Setelah mengalami pelecehan seksual, tak lama kemudian dia pun langsung melaporkan kejadian tersebuta kepada pihak yang berwajib. Lalu, kasus tersebut dilanjutkan oleh Tindak Pidana Tertentu (Tipiter).

Baca Juga: Penemuan Mayat Perempuan di Kamar Kos Cipare Serang, Suami dan Pemilik Kos Diperiksa

"Saya disuruh nunggu seminggu sama pihak Tipiter, tapi nggak ada dihubungi pihak tipiter. Malah setelah menunggu seminggu itu, ternyata kasus saya diambil alih oleh Polda Kaltim," ujarnya.

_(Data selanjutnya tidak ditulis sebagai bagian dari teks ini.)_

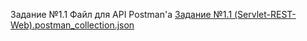 Задание №1.1
Файл для API Postman'a
[Задание №1.1 (Servlet-REST-Web).postman_collection.json](https://github.com/kamikADzzzeeeee/TaskNumber1_1/files/13939158/1.1.Servlet-REST-Web.postman_collection.json)
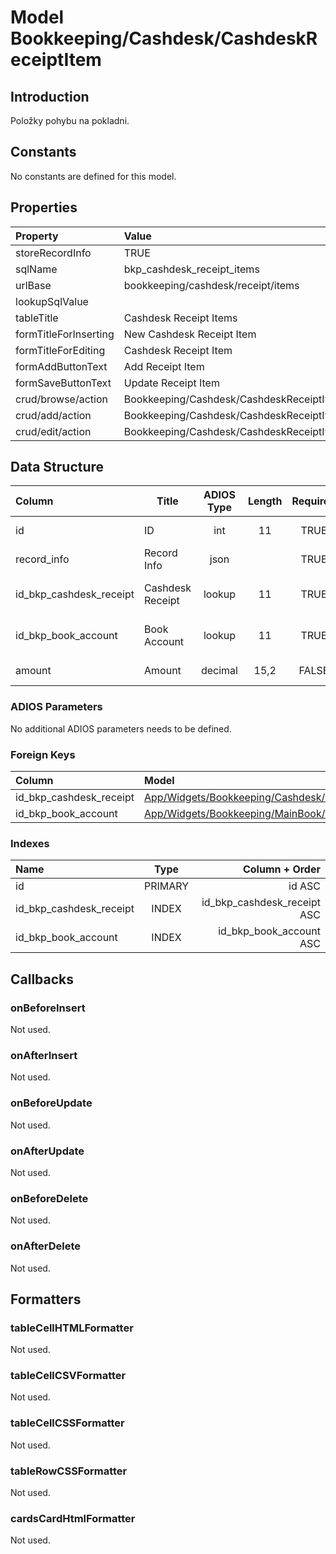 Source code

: # Model Bookkeeping/Cashdesk/CashdeskReceiptItem

## Introduction

Položky pohybu na pokladni.

## Constants

No constants are defined for this model.

## Properties

| Property              | Value                                              |
| :-------------------- | :------------------------------------------------- |
| storeRecordInfo       | TRUE                                               |
| sqlName               | bkp_cashdesk_receipt_items                         |
| urlBase               | bookkeeping/cashdesk/receipt/items                 |
| lookupSqlValue        |                                                    |
| tableTitle            | Cashdesk Receipt Items                             |
| formTitleForInserting | New Cashdesk Receipt Item                          |
| formTitleForEditing   | Cashdesk Receipt Item                              |
| formAddButtonText     | Add Receipt Item                                   |
| formSaveButtonText    | Update Receipt Item                                |
| crud/browse/action    | Bookkeeping/Cashdesk/CashdeskReceiptItems          |
| crud/add/action       | Bookkeeping/Cashdesk/CashdeskReceiptItem/AddOrEdit |
| crud/edit/action      | Bookkeeping/Cashdesk/CashdeskReceiptItem/AddOrEdit |

## Data Structure

| Column                  | Title            | ADIOS Type | Length | Required | Notes                     |
| :---------------------- | ---------------- | :--------: | :----: | :------: | :------------------------ |
| id                      | ID               |    int     |   11   |   TRUE   | Unique record ID      |
| record_info             | Record Info      |    json    |        |   TRUE   |                           |
| id_bkp_cashdesk_receipt | Cashdesk Receipt |   lookup   |   11   |   TRUE   | ID pokladničného dokladu  |
| id_bkp_book_account     | Book Account     |   lookup   |   11   |   TRUE   | ID účtu z účtovnej osnovy |
| amount                  | Amount           |  decimal   |  15,2  |  FALSE   | Suma položky transakcie   |

### ADIOS Parameters

No additional ADIOS parameters needs to be defined.

### Foreign Keys

| Column                  | Model                                                                                                      | Relation | OnUpdate | OnDelete |
| :---------------------- | :--------------------------------------------------------------------------------------------------------- | :------: | -------- | -------- |
| id_bkp_cashdesk_receipt | [App/Widgets/Bookkeeping/Cashdesk/Models/CashdeskReceipt](../../../Bookkeeping/Cashdesk/Models/CashdeskReceipt.md) |   1:N    | Cascade  | Restrict |
| id_bkp_book_account     | [App/Widgets/Bookkeeping/MainBook/Models/BookAccount](../../../Bookkeeping/MainBook/Models/BookAccount.md)         |   1:N    | Cascade  | Restrict |

### Indexes

| Name                    |  Type   |              Column + Order |
| :---------------------- | :-----: | --------------------------: |
| id                      | PRIMARY |                      id ASC |
| id_bkp_cashdesk_receipt |  INDEX  | id_bkp_cashdesk_receipt ASC |
| id_bkp_book_account     |  INDEX  |     id_bkp_book_account ASC |

## Callbacks

### onBeforeInsert

Not used.

### onAfterInsert

Not used.

### onBeforeUpdate

Not used.

### onAfterUpdate

Not used.

### onBeforeDelete

Not used.

### onAfterDelete

Not used.

## Formatters

### tableCellHTMLFormatter

Not used.

### tableCellCSVFormatter

Not used.

### tableCellCSSFormatter

Not used.

### tableRowCSSFormatter

Not used.

### cardsCardHtmlFormatter

Not used.
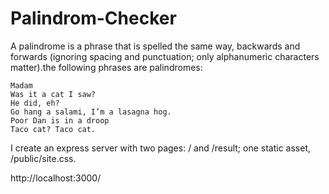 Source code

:# Palindrom-Checker

A palindrome is a phrase that is spelled the same way, backwards and forwards (ignoring spacing and punctuation; only alphanumeric characters matter).the following phrases are palindromes:

    Madam
    Was it a cat I saw?
    He did, eh?
    Go hang a salami, I’m a lasagna hog.
    Poor Dan is in a droop
    Taco cat? Taco cat.

 I create an express server with two pages: / and /result; one static asset, /public/site.css.

http://localhost:3000/
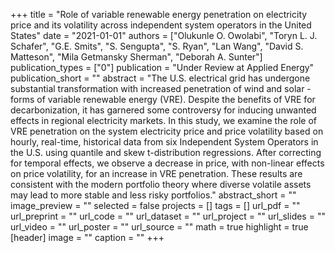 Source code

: +++
title = "Role of variable renewable energy penetration on electricity price and its volatility across independent system operators in the United States"
date = "2021-01-01"
authors = ["Olukunle O. Owolabi", "Toryn L. J. Schafer", "G.E. Smits", "S. Sengupta", "S. Ryan", "Lan Wang", "David S. Matteson", "Mila Getmansky Sherman", "Deborah A. Sunter"]
publication_types = ["0"]
publication = "Under Review at Applied Energy"
publication_short = ""
abstract = "The U.S. electrical grid has undergone substantial transformation with increased penetration of wind and solar - forms of variable renewable energy (VRE). Despite the benefits of VRE for decarbonization, it has garnered some controversy for inducing unwanted effects in regional electricity markets. In this study, we examine the role of VRE penetration on the system electricity price and price volatility based on hourly, real-time, historical data from six Independent System Operators in the U.S. using quantile and skew t-distribution regressions. After correcting for temporal effects, we observe a decrease in price, with non-linear effects on price volatility, for an increase in VRE penetration. These results are consistent with the modern portfolio theory where diverse volatile assets may lead to more stable and less risky portfolios."
abstract_short = ""
image_preview = ""
selected = false
projects = []
tags = []
url_pdf = ""
url_preprint = ""
url_code = ""
url_dataset = ""
url_project = ""
url_slides = ""
url_video = ""
url_poster = ""
url_source = ""
math = true
highlight = true
[header]
image = ""
caption = ""
+++
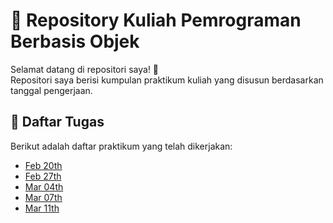 # 📂 Repository Kuliah Pemrograman Berbasis Objek

Selamat datang di repositori saya! 🎉  
Repositori saya berisi kumpulan praktikum kuliah yang disusun berdasarkan tanggal pengerjaan.  

## 📅 Daftar Tugas  
Berikut adalah daftar praktikum yang telah dikerjakan:
- [Feb 20th](./Feb_20th/)
- [Feb 27th](./Feb_27th/)
- [Mar 04th](./Mar_04th/)
- [Mar 07th](./Mar_07th/)
- [Mar 11th](./Mar_11st/)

Dia menambahkan yang menangkap pelaku pelecehan itu dari Polda Kaltim, dan yang gerak cepat itu mereka. Bahkan Polda Kaltim sudah merilis kasus tersebut.

"Sudah dirilis sama Polda Kaltim, dari hasil rilis ternyata pelaku ini menyandang Tunagrahita," bebernya.

Dia sudah menyadari, pelaku tersebut berbeda dari orang kebanyakan. Lantaran teman-temannya yang diikuti pelaku di Instagram merupakan para penyandang disabilitas.

"Saya sudah periksa following yang diikuti pelaku, ternyata rata-rata yang diikuti teman dari penyandang disabilitas, jadi saya sudah paham," ungkapnya.

Dia pun berharap agar kejadian seperti ini tak dialami kalangan wanita-wanita lain. Dia bahkan mengaku bersyukur karena penanganan kasus tersebut terbilang cepat.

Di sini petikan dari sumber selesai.